### WHAT TO DO
A faithful copy of each record is required, minus the images.

____________________

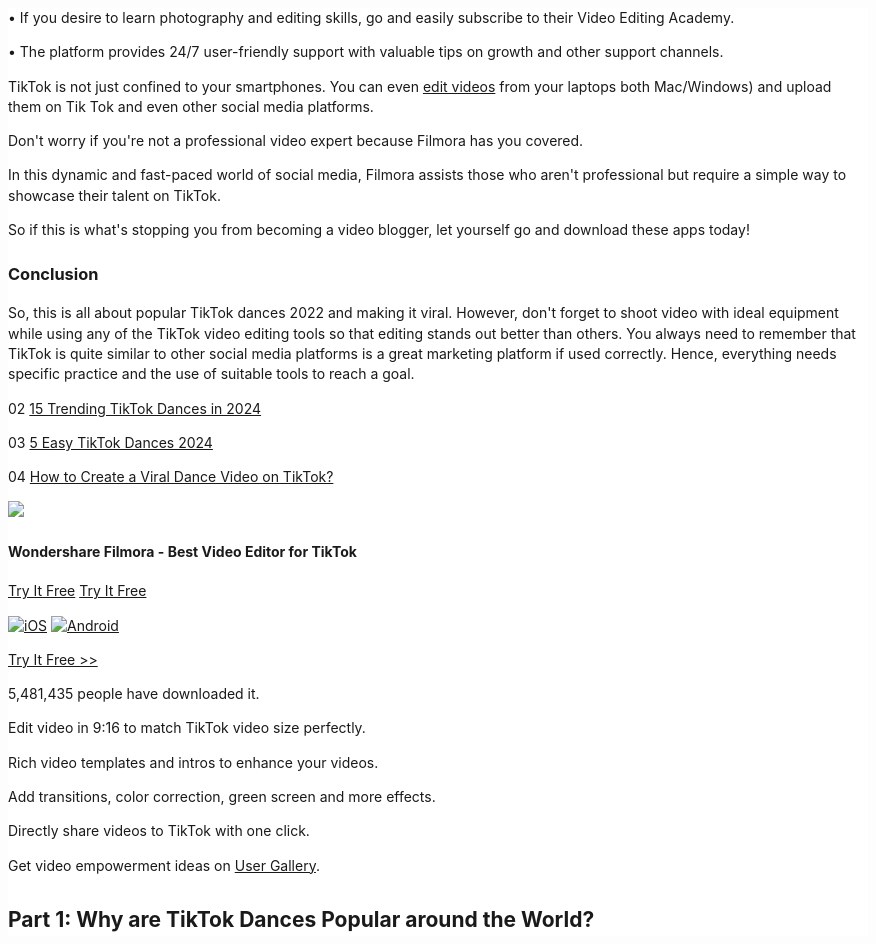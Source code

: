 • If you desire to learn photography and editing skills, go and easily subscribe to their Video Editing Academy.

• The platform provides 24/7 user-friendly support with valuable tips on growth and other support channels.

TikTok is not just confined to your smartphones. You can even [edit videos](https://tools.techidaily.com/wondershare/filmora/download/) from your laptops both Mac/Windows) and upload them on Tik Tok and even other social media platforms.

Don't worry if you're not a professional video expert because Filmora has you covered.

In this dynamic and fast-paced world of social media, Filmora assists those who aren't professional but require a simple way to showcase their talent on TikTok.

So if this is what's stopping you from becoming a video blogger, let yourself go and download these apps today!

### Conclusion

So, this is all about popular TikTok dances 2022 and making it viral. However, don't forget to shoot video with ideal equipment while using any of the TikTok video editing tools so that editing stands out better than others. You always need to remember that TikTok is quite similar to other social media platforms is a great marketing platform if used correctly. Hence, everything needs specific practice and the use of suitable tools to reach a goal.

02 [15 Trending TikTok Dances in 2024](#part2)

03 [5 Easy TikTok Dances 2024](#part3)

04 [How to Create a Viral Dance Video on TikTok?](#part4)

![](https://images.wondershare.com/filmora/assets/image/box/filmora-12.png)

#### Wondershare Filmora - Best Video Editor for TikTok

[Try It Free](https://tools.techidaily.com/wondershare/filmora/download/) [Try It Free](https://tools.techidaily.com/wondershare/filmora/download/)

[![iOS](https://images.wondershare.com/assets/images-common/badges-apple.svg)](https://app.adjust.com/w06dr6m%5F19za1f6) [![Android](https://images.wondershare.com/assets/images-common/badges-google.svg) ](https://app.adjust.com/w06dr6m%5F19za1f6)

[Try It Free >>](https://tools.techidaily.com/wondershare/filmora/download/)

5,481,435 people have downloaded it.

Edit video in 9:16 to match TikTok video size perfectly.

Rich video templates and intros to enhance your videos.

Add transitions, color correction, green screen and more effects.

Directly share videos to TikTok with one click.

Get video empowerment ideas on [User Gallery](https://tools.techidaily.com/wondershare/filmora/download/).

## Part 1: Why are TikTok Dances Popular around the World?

____________________

### EXERCISE RESULT
Source code

: • If you desire to learn photography and editing skills, go and easily subscribe to their Video Editing Academy.

• The platform provides 24/7 user-friendly support with valuable tips on growth and other support channels.

TikTok is not just confined to your smartphones. You can even [edit videos](https://tools.techidaily.com/wondershare/filmora/download/) from your laptops both Mac/Windows) and upload them on Tik Tok and even other social media platforms.

Don't worry if you're not a professional video expert because Filmora has you covered.

In this dynamic and fast-paced world of social media, Filmora assists those who aren't professional but require a simple way to showcase their talent on TikTok.

So if this is what's stopping you from becoming a video blogger, let yourself go and download these apps today!

### Conclusion

So, this is all about popular TikTok dances 2022 and making it viral. However, don't forget to shoot video with ideal equipment while using any of the TikTok video editing tools so that editing stands out better than others. You always need to remember that TikTok is quite similar to other social media platforms is a great marketing platform if used correctly. Hence, everything needs specific practice and the use of suitable tools to reach a goal.

02 [15 Trending TikTok Dances in 2024](#part2)

03 [5 Easy TikTok Dances 2024](#part3)

04 [How to Create a Viral Dance Video on TikTok?](#part4)

![](https://images.wondershare.com/filmora/assets/image/box/filmora-12.png)

#### Wondershare Filmora - Best Video Editor for TikTok

[Try It Free](https://tools.techidaily.com/wondershare/filmora/download/) [Try It Free](https://tools.techidaily.com/wondershare/filmora/download/)

[![iOS](https://images.wondershare.com/assets/images-common/badges-apple.svg)](https://app.adjust.com/w06dr6m%5F19za1f6) [![Android](https://images.wondershare.com/assets/images-common/badges-google.svg) ](https://app.adjust.com/w06dr6m%5F19za1f6)

[Try It Free >>](https://tools.techidaily.com/wondershare/filmora/download/)

5,481,435 people have downloaded it.

Edit video in 9:16 to match TikTok video size perfectly.

Rich video templates and intros to enhance your videos.

Add transitions, color correction, green screen and more effects.

Directly share videos to TikTok with one click.

Get video empowerment ideas on [User Gallery](https://tools.techidaily.com/wondershare/filmora/download/).

## Part 1: Why are TikTok Dances Popular around the World?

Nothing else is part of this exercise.